**TASK STATEMENT**.
Your reply should hold every record exactly as given, with no pictures in it.

**INPUT**.
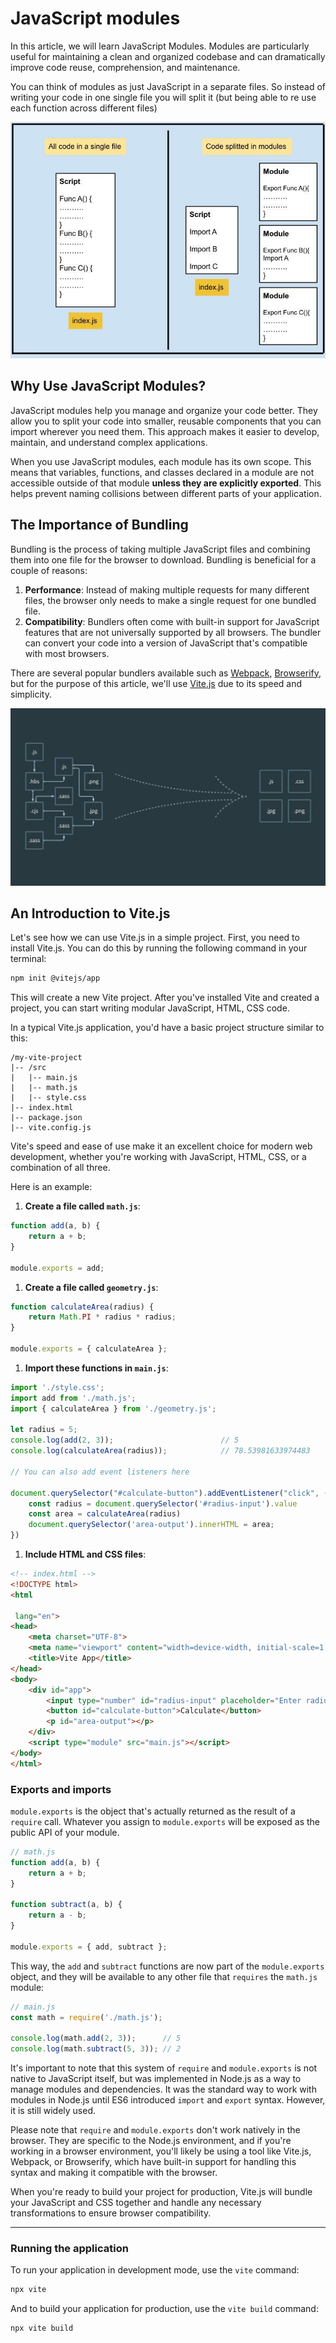 # JavaScript modules

In this article, we will learn JavaScript Modules. Modules are particularly useful for maintaining a clean and organized codebase and can dramatically improve code reuse, comprehension, and maintenance.

You can think of modules as just JavaScript in a separate files. So instead of writing your code in one single file you will split it (but being able to re use each function across different files)

![Untitled](./javascript-modules/untitled.png)

## Why Use JavaScript Modules?

JavaScript modules help you manage and organize your code better. They allow you to split your code into smaller, reusable components that you can import wherever you need them. This approach makes it easier to develop, maintain, and understand complex applications.

When you use JavaScript modules, each module has its own scope. This means that variables, functions, and classes declared in a module are not accessible outside of that module **unless they are explicitly exported**. This helps prevent naming collisions between different parts of your application.

## The Importance of Bundling

Bundling is the process of taking multiple JavaScript files and combining them into one file for the browser to download. Bundling is beneficial for a couple of reasons:

1. **Performance**: Instead of making multiple requests for many different files, the browser only needs to make a single request for one bundled file.
2. **Compatibility**: Bundlers often come with built-in support for JavaScript features that are not universally supported by all browsers. The bundler can convert your code into a version of JavaScript that's compatible with most browsers.

There are several popular bundlers available such as [Webpack](https://webpack.js.org/), [Browserify](https://browserify.org/), but for the purpose of this article, we'll use [Vite.js](https://vitejs.dev/) due to its speed and simplicity.

![Untitled](./javascript-modules/untitled-1.png)

## An Introduction to Vite.js

Let's see how we can use Vite.js in a simple project. First, you need to install Vite.js. You can do this by running the following command in your terminal:

```bash
npm init @vitejs/app
```

This will create a new Vite project. After you've installed Vite and created a project, you can start writing modular JavaScript, HTML, CSS code.

In a typical Vite.js application, you'd have a basic project structure similar to this:

```
/my-vite-project
|-- /src
|   |-- main.js
|   |-- math.js
|   |-- style.css
|-- index.html
|-- package.json
|-- vite.config.js
```

Vite's speed and ease of use make it an excellent choice for modern web development, whether you're working with JavaScript, HTML, CSS, or a combination of all three.

Here is an example:

1. **Create a file called `math.js`**:

```jsx
function add(a, b) {
    return a + b;
}

module.exports = add;
```

1. **Create a file called `geometry.js`**:

```jsx
function calculateArea(radius) {
    return Math.PI * radius * radius;
}

module.exports = { calculateArea };
```

1. **Import these functions in `main.js`**:

```jsx
import './style.css';
import add from './math.js';
import { calculateArea } from './geometry.js';

let radius = 5;
console.log(add(2, 3));                        // 5
console.log(calculateArea(radius));            // 78.53981633974483

// You can also add event listeners here

document.querySelector("#calculate-button").addEventListener("click", ()=>{
	const radius = document.querySelector('#radius-input').value
	const area = calculateArea(radius)
	document.querySelector('area-output').innerHTML = area;
})
```

1. **Include HTML and CSS files**:

```html
<!-- index.html -->
<!DOCTYPE html>
<html

 lang="en">
<head>
    <meta charset="UTF-8">
    <meta name="viewport" content="width=device-width, initial-scale=1.0">
    <title>Vite App</title>
</head>
<body>
    <div id="app">
        <input type="number" id="radius-input" placeholder="Enter radius">
        <button id="calculate-button">Calculate</button>
        <p id="area-output"></p>
    </div>
    <script type="module" src="main.js"></script>
</body>
</html>

```

### Exports and imports

`module.exports` is the object that's actually returned as the result of a `require` call. Whatever you assign to `module.exports` will be exposed as the public API of your module.

```jsx
// math.js
function add(a, b) {
    return a + b;
}

function subtract(a, b) {
    return a - b;
}

module.exports = { add, subtract };

```

This way, the `add` and `subtract` functions are now part of the `module.exports` object, and they will be available to any other file that `requires` the `math.js` module:

```jsx
// main.js
const math = require('./math.js');

console.log(math.add(2, 3));      // 5
console.log(math.subtract(5, 3)); // 2

```

It's important to note that this system of `require` and `module.exports` is not native to JavaScript itself, but was implemented in Node.js as a way to manage modules and dependencies. It was the standard way to work with modules in Node.js until ES6 introduced `import` and `export` syntax. However, it is still widely used.

Please note that `require` and `module.exports` don't work natively in the browser. They are specific to the Node.js environment, and if you're working in a browser environment, you'll likely be using a tool like Vite.js, Webpack, or Browserify, which have built-in support for handling this syntax and making it compatible with the browser.

When you're ready to build your project for production, Vite.js will bundle your JavaScript and CSS together and handle any necessary transformations to ensure browser compatibility.

---

### Running the application

To run your application in development mode, use the `vite` command:

```bash
npx vite
```

And to build your application for production, use the `vite build` command:

```bash
npx vite build
```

**EXERCISE ANSWER**.
 # JavaScript modules

In this article, we will learn JavaScript Modules. Modules are particularly useful for maintaining a clean and organized codebase and can dramatically improve code reuse, comprehension, and maintenance.

You can think of modules as just JavaScript in a separate files. So instead of writing your code in one single file you will split it (but being able to re use each function across different files)

![Untitled](./javascript-modules/untitled.png)

## Why Use JavaScript Modules?

JavaScript modules help you manage and organize your code better. They allow you to split your code into smaller, reusable components that you can import wherever you need them. This approach makes it easier to develop, maintain, and understand complex applications.

When you use JavaScript modules, each module has its own scope. This means that variables, functions, and classes declared in a module are not accessible outside of that module **unless they are explicitly exported**. This helps prevent naming collisions between different parts of your application.

## The Importance of Bundling

Bundling is the process of taking multiple JavaScript files and combining them into one file for the browser to download. Bundling is beneficial for a couple of reasons:

1. **Performance**: Instead of making multiple requests for many different files, the browser only needs to make a single request for one bundled file.
2. **Compatibility**: Bundlers often come with built-in support for JavaScript features that are not universally supported by all browsers. The bundler can convert your code into a version of JavaScript that's compatible with most browsers.

There are several popular bundlers available such as [Webpack](https://webpack.js.org/), [Browserify](https://browserify.org/), but for the purpose of this article, we'll use [Vite.js](https://vitejs.dev/) due to its speed and simplicity.

![Untitled](./javascript-modules/untitled-1.png)

## An Introduction to Vite.js

Let's see how we can use Vite.js in a simple project. First, you need to install Vite.js. You can do this by running the following command in your terminal:

```bash
npm init @vitejs/app
```

This will create a new Vite project. After you've installed Vite and created a project, you can start writing modular JavaScript, HTML, CSS code.

In a typical Vite.js application, you'd have a basic project structure similar to this:

```
/my-vite-project
|-- /src
|   |-- main.js
|   |-- math.js
|   |-- style.css
|-- index.html
|-- package.json
|-- vite.config.js
```

Vite's speed and ease of use make it an excellent choice for modern web development, whether you're working with JavaScript, HTML, CSS, or a combination of all three.

Here is an example:

1. **Create a file called `math.js`**:

```jsx
function add(a, b) {
    return a + b;
}

module.exports = add;
```

1. **Create a file called `geometry.js`**:

```jsx
function calculateArea(radius) {
    return Math.PI * radius * radius;
}

module.exports = { calculateArea };
```

1. **Import these functions in `main.js`**:

```jsx
import './style.css';
import add from './math.js';
import { calculateArea } from './geometry.js';

let radius = 5;
console.log(add(2, 3));                        // 5
console.log(calculateArea(radius));            // 78.53981633974483

// You can also add event listeners here

document.querySelector("#calculate-button").addEventListener("click", ()=>{
	const radius = document.querySelector('#radius-input').value
	const area = calculateArea(radius)
	document.querySelector('area-output').innerHTML = area;
})
```

1. **Include HTML and CSS files**:

```html
<!-- index.html -->
<!DOCTYPE html>
<html

 lang="en">
<head>
    <meta charset="UTF-8">
    <meta name="viewport" content="width=device-width, initial-scale=1.0">
    <title>Vite App</title>
</head>
<body>
    <div id="app">
        <input type="number" id="radius-input" placeholder="Enter radius">
        <button id="calculate-button">Calculate</button>
        <p id="area-output"></p>
    </div>
    <script type="module" src="main.js"></script>
</body>
</html>

```

### Exports and imports

`module.exports` is the object that's actually returned as the result of a `require` call. Whatever you assign to `module.exports` will be exposed as the public API of your module.

```jsx
// math.js
function add(a, b) {
    return a + b;
}

function subtract(a, b) {
    return a - b;
}

module.exports = { add, subtract };

```

This way, the `add` and `subtract` functions are now part of the `module.exports` object, and they will be available to any other file that `requires` the `math.js` module:

```jsx
// main.js
const math = require('./math.js');

console.log(math.add(2, 3));      // 5
console.log(math.subtract(5, 3)); // 2

```

It's important to note that this system of `require` and `module.exports` is not native to JavaScript itself, but was implemented in Node.js as a way to manage modules and dependencies. It was the standard way to work with modules in Node.js until ES6 introduced `import` and `export` syntax. However, it is still widely used.

Please note that `require` and `module.exports` don't work natively in the browser. They are specific to the Node.js environment, and if you're working in a browser environment, you'll likely be using a tool like Vite.js, Webpack, or Browserify, which have built-in support for handling this syntax and making it compatible with the browser.

When you're ready to build your project for production, Vite.js will bundle your JavaScript and CSS together and handle any necessary transformations to ensure browser compatibility.

---

### Running the application

To run your application in development mode, use the `vite` command:

```bash
npx vite
```

And to build your application for production, use the `vite build` command:

```bash
npx vite build
```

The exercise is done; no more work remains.